In a letter to readers, Katharine Viner, editor-in-chief, announces that the Guardian has now set a clear path to achieve its net zero emissions target, with an ambitious goal of eliminating at least two thirds of emissions from its operations and full supply chain by 2030. The plan has been informed by a full audit of greenhouse gas emissions from both Guardian Media Group’s direct and indirect emissions, which identified newspaper production and the subsequent supply chain as the biggest contributors to the Guardian’s carbon footprint, says the company.
Plans for reductions will take all aspects of the Guardian’s business into account including energy use digital operations, packaging and travel.
Any emissions which cannot be eliminated will be balanced by certified, auditable carbon offsetting schemes. Further details of the audit results and the plan, including ways to address the remaining emissions that cannot be eliminated, will be released at a later date as part of ongoing transparency and reporting measures.
The Guardian also announced the launch of a new climate data dashboard - Environment Now - that shows the latest metrics on a range of climate indicators including carbon levels in the atmosphere, global temperature change, Arctic ice extent, Greenland ice mass and sea level. This will be an ongoing resource for readers around the world.
The new dashboard builds on a number of editorial moves announced last year including the change in language to describe the urgency and scale of the climate crisis, as well as commitments to give the environmental coverage the attention and prominence it deserves with investigations such as the Polluters, and the Guardian’s global team of dedicated environment reporters.
The climate will also be front and centre in an environment special ‘Edition Earth’ on the Guardian’s Editions app (previously called the Daily app), with digital subscribers able to delve into a selection of the best environmental reporting from the past year. Non-subscribers can access the app by starting a two week free trial to the digital subscription and downloading the Guardian Editions app on iOS or android.
The Guardian is hosting a series of online events for readers wanting deeper discussion and understanding. This includes editor-in-chief Katharine Viner and Bill McKibben discussing the responsibility of the global media in the climate emergency on 16 October, a look at what is next for the climate chaired by the Guardian’s Fiona Harvey on 12 Nov, and Maya Goodfellow in conversation with Noam Chomsky and Robert Pollin on a green new deal on 25 November. Tickets and more information are available online.
Katharine Viner, editor-in-chief, Guardian News & Media said: “The global climate crisis is the emergency of our times. That is why the Guardian will keep reporting on it, raising the alarm, investigating the crisis and possible solutions, until we begin to see genuine systemic change. We also believe we must be accountable for our own actions, so we will continue to update readers on our environmental commitments and progress.”

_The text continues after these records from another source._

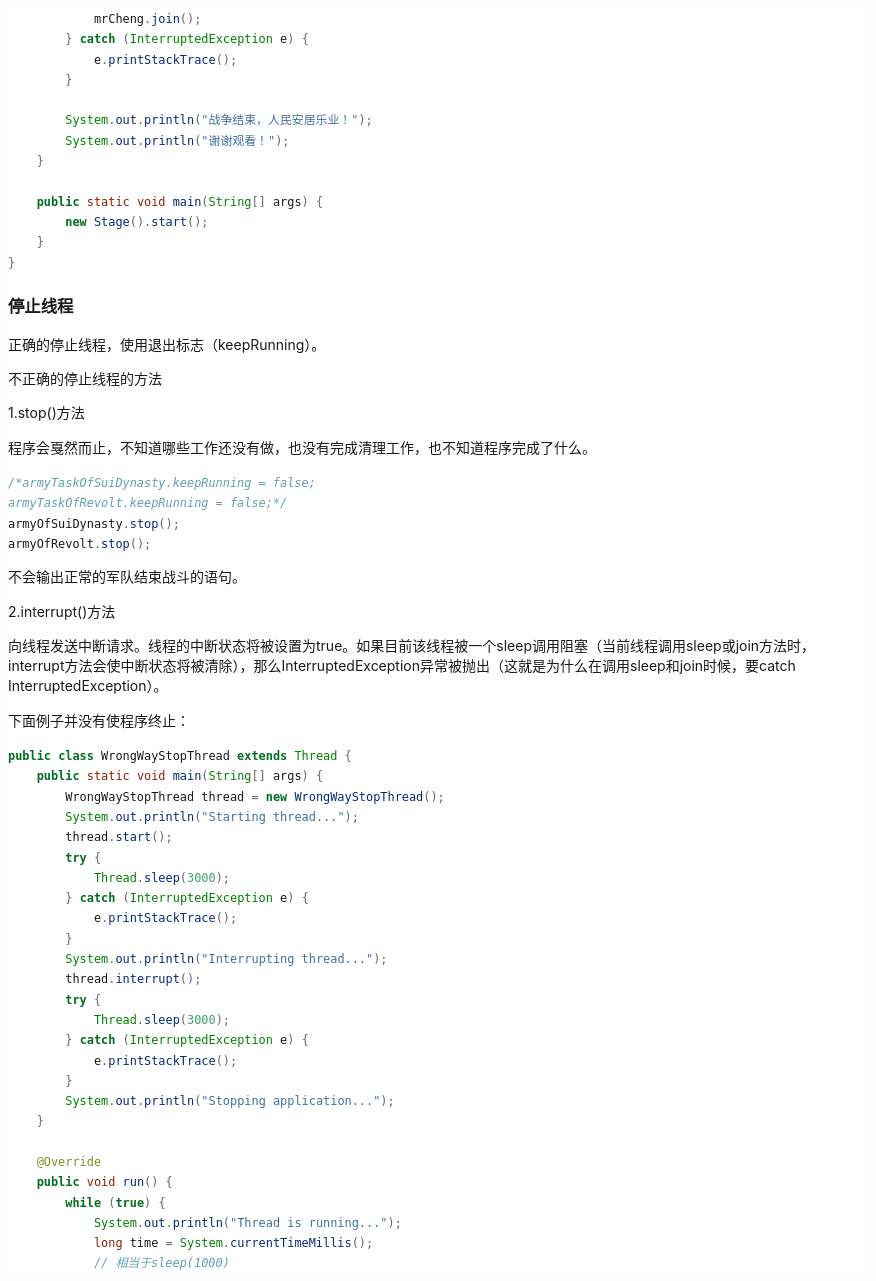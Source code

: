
 ```java
            mrCheng.join();
        } catch (InterruptedException e) {
            e.printStackTrace();
        }

        System.out.println("战争结束，人民安居乐业！");
        System.out.println("谢谢观看！");
    }

    public static void main(String[] args) {
        new Stage().start();
    }
}
```

### 停止线程

正确的停止线程，使用退出标志（keepRunning）。

不正确的停止线程的方法

1.stop()方法

程序会戛然而止，不知道哪些工作还没有做，也没有完成清理工作，也不知道程序完成了什么。

```java
/*armyTaskOfSuiDynasty.keepRunning = false;
armyTaskOfRevolt.keepRunning = false;*/
armyOfSuiDynasty.stop();
armyOfRevolt.stop();
```

不会输出正常的军队结束战斗的语句。

2.interrupt()方法

向线程发送中断请求。线程的中断状态将被设置为true。如果目前该线程被一个sleep调用阻塞（当前线程调用sleep或join方法时，interrupt方法会使中断状态将被清除），那么InterruptedException异常被抛出（这就是为什么在调用sleep和join时候，要catch InterruptedException）。

下面例子并没有使程序终止：

```java
public class WrongWayStopThread extends Thread {
    public static void main(String[] args) {
        WrongWayStopThread thread = new WrongWayStopThread();
        System.out.println("Starting thread...");
        thread.start();
        try {
            Thread.sleep(3000);
        } catch (InterruptedException e) {
            e.printStackTrace();
        }
        System.out.println("Interrupting thread...");
        thread.interrupt();
        try {
            Thread.sleep(3000);
        } catch (InterruptedException e) {
            e.printStackTrace();
        }
        System.out.println("Stopping application...");
    }

    @Override
    public void run() {
        while (true) {
            System.out.println("Thread is running...");
            long time = System.currentTimeMillis();
            // 相当于sleep(1000)
```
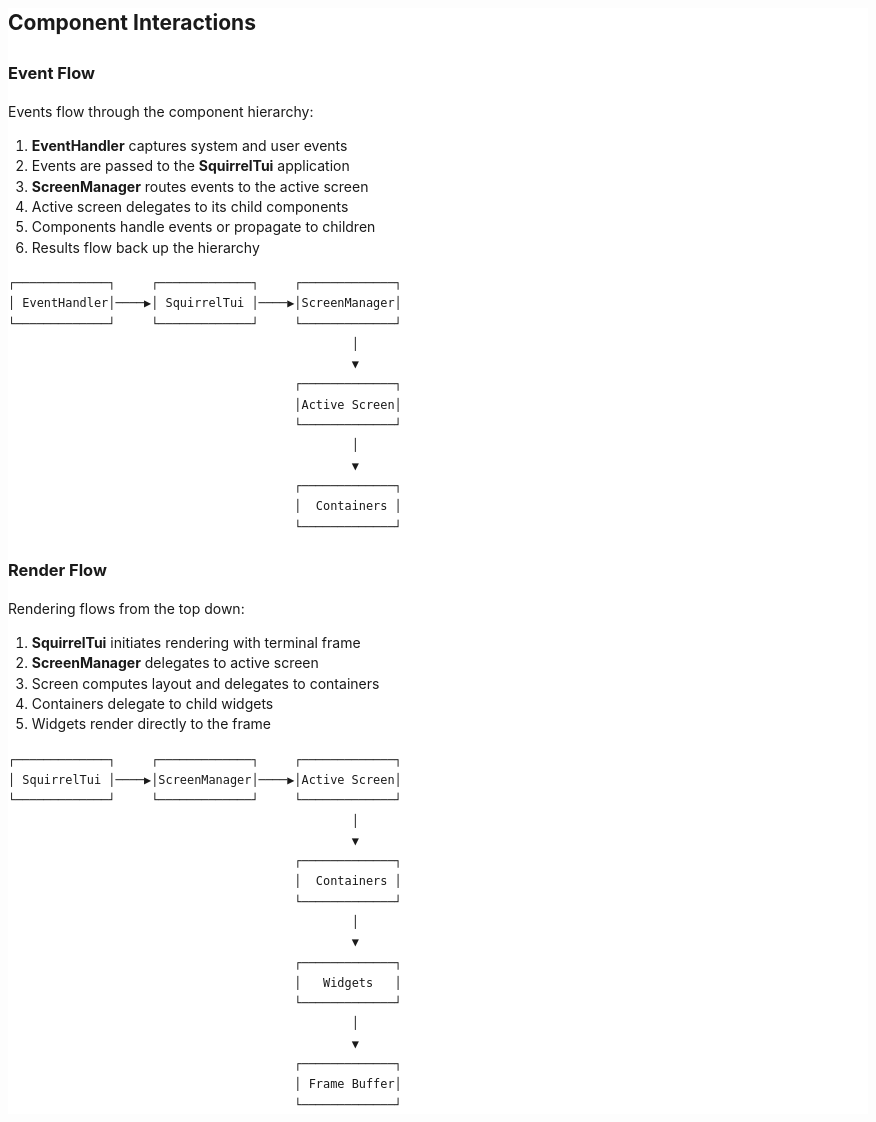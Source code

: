 ## Component Interactions

### Event Flow

Events flow through the component hierarchy:

1. **EventHandler** captures system and user events
2. Events are passed to the **SquirrelTui** application
3. **ScreenManager** routes events to the active screen
4. Active screen delegates to its child components
5. Components handle events or propagate to children
6. Results flow back up the hierarchy

```
┌─────────────┐     ┌─────────────┐     ┌─────────────┐
│ EventHandler│────▶│ SquirrelTui │────▶│ScreenManager│
└─────────────┘     └─────────────┘     └─────────────┘
                                                │
                                                ▼
                                        ┌─────────────┐
                                        │Active Screen│
                                        └─────────────┘
                                                │
                                                ▼
                                        ┌─────────────┐
                                        │  Containers │
                                        └─────────────┘
```

### Render Flow

Rendering flows from the top down:

1. **SquirrelTui** initiates rendering with terminal frame
2. **ScreenManager** delegates to active screen
3. Screen computes layout and delegates to containers
4. Containers delegate to child widgets
5. Widgets render directly to the frame

```
┌─────────────┐     ┌─────────────┐     ┌─────────────┐
│ SquirrelTui │────▶│ScreenManager│────▶│Active Screen│
└─────────────┘     └─────────────┘     └─────────────┘
                                                │
                                                ▼
                                        ┌─────────────┐
                                        │  Containers │
                                        └─────────────┘
                                                │
                                                ▼
                                        ┌─────────────┐
                                        │   Widgets   │
                                        └─────────────┘
                                                │
                                                ▼
                                        ┌─────────────┐
                                        │ Frame Buffer│
                                        └─────────────┘
```
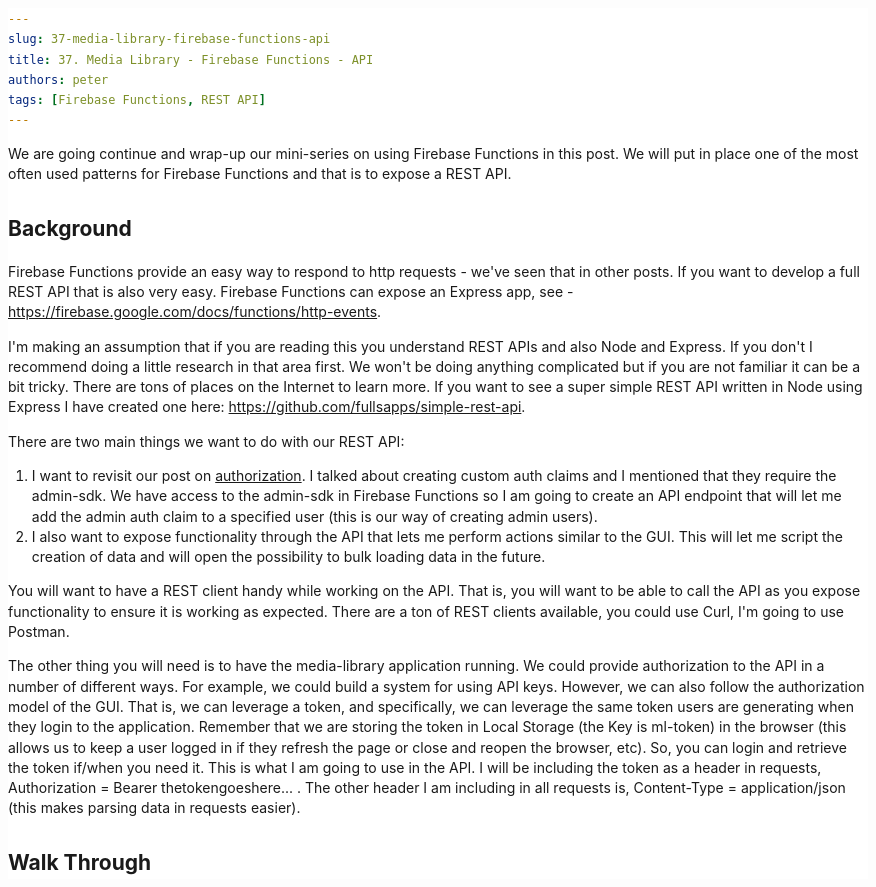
```yaml
---
slug: 37-media-library-firebase-functions-api
title: 37. Media Library - Firebase Functions - API
authors: peter
tags: [Firebase Functions, REST API]
---
```


We are going continue and wrap-up our mini-series on using Firebase Functions in this post. We will put in place one of the most often used patterns for Firebase Functions and that is to expose a REST API.



## Background

Firebase Functions provide an easy way to respond to http requests - we've seen that in other posts. If you want to develop a full REST API that is also very easy. Firebase Functions can expose an Express app, see - <https://firebase.google.com/docs/functions/http-events>.

I'm making an assumption that if you are reading this you understand REST APIs and also Node and Express. If you don't I recommend doing a little research in that area first. We won't be doing anything complicated but if you are not familiar it can be a bit tricky. There are tons of places on the Internet to learn more. If you want to see a super simple REST API written in Node using Express I have created one here: <https://github.com/fullsapps/simple-rest-api>.

There are two main things we want to do with our REST API:

1. I want to revisit our post on [authorization](/blog/22-media-library-authorization-firestore-security-rules). I talked about creating custom auth claims and I mentioned that they require the admin-sdk. We have access to the admin-sdk in Firebase Functions so I am going to create an API endpoint that will let me add the admin auth claim to a specified user (this is our way of creating admin users).
2. I also want to expose functionality through the API that lets me perform actions similar to the GUI. This will let me script the creation of data and will open the possibility to bulk loading data in the future.

You will want to have a REST client handy while working on the API. That is, you will want to be able to call the API as you expose functionality to ensure it is working as expected. There are a ton of REST clients available, you could use Curl, I'm going to use Postman.

The other thing you will need is to have the media-library application running. We could provide authorization to the API in a number of different ways. For example, we could build a system for using API keys. However, we can also follow the authorization model of the GUI. That is, we can leverage a token, and specifically, we can leverage the same token users are generating when they login to the application. Remember that we are storing the token in Local Storage (the Key is ml-token) in the browser (this allows us to keep a user logged in if they refresh the page or close and reopen the browser, etc). So, you can login and retrieve the token if/when you need it. This is what I am going to use in the API. I will be including the token as a header in requests, Authorization = Bearer thetokengoeshere... . The other header I am including in all requests is, Content-Type = application/json (this makes parsing data in requests easier).

## Walk Through
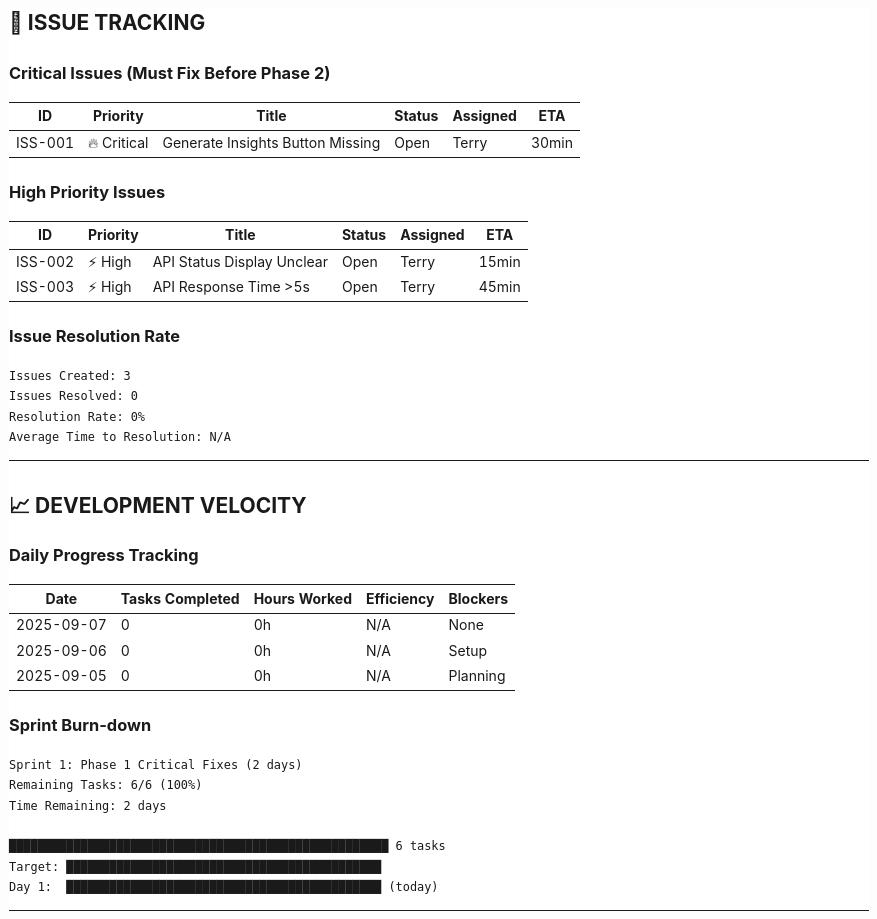 
## 🐛 ISSUE TRACKING

### Critical Issues (Must Fix Before Phase 2)
| ID | Priority | Title | Status | Assigned | ETA |
|----|----------|-------|---------|----------|-----|
| ISS-001 | 🔥 Critical | Generate Insights Button Missing | Open | Terry | 30min |

### High Priority Issues
| ID | Priority | Title | Status | Assigned | ETA |
|----|----------|-------|---------|----------|-----|
| ISS-002 | ⚡ High | API Status Display Unclear | Open | Terry | 15min |
| ISS-003 | ⚡ High | API Response Time >5s | Open | Terry | 45min |

### Issue Resolution Rate
```
Issues Created: 3
Issues Resolved: 0
Resolution Rate: 0%
Average Time to Resolution: N/A
```

---

## 📈 DEVELOPMENT VELOCITY

### Daily Progress Tracking
| Date | Tasks Completed | Hours Worked | Efficiency | Blockers |
|------|----------------|--------------|------------|----------|
| 2025-09-07 | 0 | 0h | N/A | None |
| 2025-09-06 | 0 | 0h | N/A | Setup |
| 2025-09-05 | 0 | 0h | N/A | Planning |

### Sprint Burn-down
```
Sprint 1: Phase 1 Critical Fixes (2 days)
Remaining Tasks: 6/6 (100%)
Time Remaining: 2 days

█████████████████████████████████████████████████████ 6 tasks
Target: ████████████████████████████████████████████ 
Day 1:  ████████████████████████████████████████████ (today)
```

---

Annette Thomas, chief executive, Guardian Media Group said: “As a global media business we want the Guardian to lead the way not only on environmental reporting, but also in our own commitment to environmental sustainability. Today’s announcement of a target to eliminate two thirds of our carbon emission by 2030 is a bold first step to ensure we live up to the values of our readers and Guardian journalism. We remain committed to improving, learning and working with partners for the greatest impact.”
The Guardian’s commitment to environmental sustainability has helped guide further operational and commercial decisions, building on the Guardian’s move to stop accepting advertising from fossil fuel extractors in January 2020, says the company.
In September, the Saturday Guardian switched to 100% recyclable paper wrapping for its supplements, which is currently being scaled across the country.
Guardian Jobs has just launched a new Green Jobs offering to connect employers with sustainability professionals through clear labelling and prominence of green jobs on the site.